Back in 2012 when voters swept a wave of Tea-Party Republicans into power, Oklahoma lawmakers looked admiringly to their neighbor to the north. Gov. Sam Brownback and his fellow Kansans had begun drastically cutting taxes in expectation that the move would result in a windfall of state revenue.
In Oklahoma, as The Tulsa World notes, Gov. Mary Fallin and other GOP lawmakers didn’t want to miss out on the chance to stand alongside Kansans as heralds of a new dawn in supply-side economics. Now, five years later, Fallin and her colleagues are grateful they didn’t hitch their wagon to Kansas’s plummeting star.
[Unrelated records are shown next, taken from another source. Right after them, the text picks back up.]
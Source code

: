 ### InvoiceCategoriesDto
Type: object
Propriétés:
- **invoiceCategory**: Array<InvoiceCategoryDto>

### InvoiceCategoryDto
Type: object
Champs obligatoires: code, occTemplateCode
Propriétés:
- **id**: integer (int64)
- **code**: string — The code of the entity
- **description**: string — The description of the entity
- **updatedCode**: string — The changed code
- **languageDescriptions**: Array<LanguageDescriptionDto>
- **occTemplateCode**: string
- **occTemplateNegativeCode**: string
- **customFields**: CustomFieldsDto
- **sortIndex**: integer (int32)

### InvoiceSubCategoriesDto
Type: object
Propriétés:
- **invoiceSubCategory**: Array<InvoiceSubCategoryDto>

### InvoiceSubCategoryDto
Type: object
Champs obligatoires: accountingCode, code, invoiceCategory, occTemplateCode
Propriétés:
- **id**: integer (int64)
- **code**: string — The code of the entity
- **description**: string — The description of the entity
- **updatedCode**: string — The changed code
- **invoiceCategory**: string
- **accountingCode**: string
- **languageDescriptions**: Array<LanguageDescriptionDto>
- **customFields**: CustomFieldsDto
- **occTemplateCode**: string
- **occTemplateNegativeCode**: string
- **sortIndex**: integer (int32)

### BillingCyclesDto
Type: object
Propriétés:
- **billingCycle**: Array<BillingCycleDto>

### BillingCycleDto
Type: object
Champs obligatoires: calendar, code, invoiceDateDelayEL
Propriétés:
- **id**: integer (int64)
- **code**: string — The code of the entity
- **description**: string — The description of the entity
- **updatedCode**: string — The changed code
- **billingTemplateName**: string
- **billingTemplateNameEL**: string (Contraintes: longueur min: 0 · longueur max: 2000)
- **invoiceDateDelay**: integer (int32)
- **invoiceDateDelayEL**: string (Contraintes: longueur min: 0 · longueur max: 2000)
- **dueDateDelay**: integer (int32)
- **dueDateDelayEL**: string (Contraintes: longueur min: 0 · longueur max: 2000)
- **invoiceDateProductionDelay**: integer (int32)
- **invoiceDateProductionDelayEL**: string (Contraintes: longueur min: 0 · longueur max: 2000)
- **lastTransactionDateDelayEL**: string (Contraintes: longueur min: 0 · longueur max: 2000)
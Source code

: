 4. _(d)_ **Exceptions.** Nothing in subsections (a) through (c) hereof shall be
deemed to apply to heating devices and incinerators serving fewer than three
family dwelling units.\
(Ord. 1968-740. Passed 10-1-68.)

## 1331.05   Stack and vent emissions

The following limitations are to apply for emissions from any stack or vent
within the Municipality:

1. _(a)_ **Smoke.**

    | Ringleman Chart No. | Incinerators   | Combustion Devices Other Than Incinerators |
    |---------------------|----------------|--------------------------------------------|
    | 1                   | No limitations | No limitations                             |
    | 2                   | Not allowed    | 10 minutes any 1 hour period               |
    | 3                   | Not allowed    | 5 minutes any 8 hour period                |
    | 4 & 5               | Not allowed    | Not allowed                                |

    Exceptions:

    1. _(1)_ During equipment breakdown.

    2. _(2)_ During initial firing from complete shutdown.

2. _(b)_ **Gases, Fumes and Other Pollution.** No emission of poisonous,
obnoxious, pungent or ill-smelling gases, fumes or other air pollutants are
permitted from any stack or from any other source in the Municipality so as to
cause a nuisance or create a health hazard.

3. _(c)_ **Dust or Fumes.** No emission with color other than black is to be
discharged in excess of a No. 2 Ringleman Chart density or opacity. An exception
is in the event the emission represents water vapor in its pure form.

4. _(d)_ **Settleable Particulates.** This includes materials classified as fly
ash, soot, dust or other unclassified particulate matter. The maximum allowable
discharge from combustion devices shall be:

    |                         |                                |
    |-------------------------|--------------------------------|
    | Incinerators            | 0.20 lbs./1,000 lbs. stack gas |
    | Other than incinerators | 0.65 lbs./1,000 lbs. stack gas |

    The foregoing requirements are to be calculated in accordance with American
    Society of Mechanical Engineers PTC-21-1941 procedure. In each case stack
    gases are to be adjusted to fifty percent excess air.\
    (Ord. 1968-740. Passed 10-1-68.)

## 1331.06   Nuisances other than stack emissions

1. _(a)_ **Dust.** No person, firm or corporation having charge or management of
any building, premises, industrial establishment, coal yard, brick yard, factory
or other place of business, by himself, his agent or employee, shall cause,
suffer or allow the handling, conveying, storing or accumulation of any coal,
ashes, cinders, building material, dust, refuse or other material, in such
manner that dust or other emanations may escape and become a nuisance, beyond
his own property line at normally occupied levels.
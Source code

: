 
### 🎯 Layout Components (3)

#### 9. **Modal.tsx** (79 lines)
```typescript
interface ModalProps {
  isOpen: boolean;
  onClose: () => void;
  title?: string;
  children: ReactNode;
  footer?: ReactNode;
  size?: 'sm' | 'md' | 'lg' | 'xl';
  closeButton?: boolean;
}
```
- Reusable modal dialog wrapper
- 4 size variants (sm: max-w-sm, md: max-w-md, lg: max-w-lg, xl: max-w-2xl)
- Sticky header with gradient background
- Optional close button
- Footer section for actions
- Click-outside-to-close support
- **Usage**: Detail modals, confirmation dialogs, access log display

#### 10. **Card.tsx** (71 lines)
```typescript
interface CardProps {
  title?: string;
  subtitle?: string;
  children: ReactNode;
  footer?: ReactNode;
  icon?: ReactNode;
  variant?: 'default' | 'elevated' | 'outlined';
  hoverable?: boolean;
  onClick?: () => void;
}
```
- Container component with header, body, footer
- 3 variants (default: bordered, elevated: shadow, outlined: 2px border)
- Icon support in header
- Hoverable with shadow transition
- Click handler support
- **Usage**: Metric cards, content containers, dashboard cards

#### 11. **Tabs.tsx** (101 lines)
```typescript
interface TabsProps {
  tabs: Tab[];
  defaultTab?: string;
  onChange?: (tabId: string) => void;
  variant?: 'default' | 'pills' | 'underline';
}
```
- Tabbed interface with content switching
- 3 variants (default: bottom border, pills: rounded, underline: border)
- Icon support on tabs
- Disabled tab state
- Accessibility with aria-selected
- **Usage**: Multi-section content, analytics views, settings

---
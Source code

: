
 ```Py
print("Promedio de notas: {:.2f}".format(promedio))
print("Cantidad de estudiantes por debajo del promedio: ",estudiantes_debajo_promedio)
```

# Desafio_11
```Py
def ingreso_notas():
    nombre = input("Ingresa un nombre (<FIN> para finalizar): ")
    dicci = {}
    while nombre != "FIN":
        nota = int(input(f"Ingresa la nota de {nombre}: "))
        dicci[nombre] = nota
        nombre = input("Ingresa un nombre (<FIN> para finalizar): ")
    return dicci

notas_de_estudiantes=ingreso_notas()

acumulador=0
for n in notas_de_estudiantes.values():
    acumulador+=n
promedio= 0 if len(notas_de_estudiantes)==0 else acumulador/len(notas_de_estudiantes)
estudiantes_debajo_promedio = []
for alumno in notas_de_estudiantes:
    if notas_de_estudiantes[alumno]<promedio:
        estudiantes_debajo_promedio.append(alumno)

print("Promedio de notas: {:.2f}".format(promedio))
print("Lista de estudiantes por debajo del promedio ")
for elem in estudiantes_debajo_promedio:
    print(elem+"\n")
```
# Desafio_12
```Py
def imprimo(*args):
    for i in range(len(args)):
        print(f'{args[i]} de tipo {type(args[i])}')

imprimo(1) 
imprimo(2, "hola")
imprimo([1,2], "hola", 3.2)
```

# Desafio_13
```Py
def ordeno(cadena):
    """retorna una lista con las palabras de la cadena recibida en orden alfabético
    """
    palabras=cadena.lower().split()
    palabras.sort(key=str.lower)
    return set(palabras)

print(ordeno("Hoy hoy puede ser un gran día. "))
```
Despite the Sooner State’s $900 million budget gap, the situation could have been much worse had the state elected to enact a sudden massive rate slash like Kansas, rather than cutting taxes gradually. Last November, many of the Kansas lawmakers responsible for the state’s bleak economic landscape were voted out. And last week, Kansas lawmakers finally overturned Brownback’s disastrous tax cuts.
However, with the recent Kansas turnaround, Oklahoma likely has a lower tax burden than the Sunflower State. The dearth for income has resulted in four-day school weeks, state park closures, and a mass exodus of public school teachers from the state.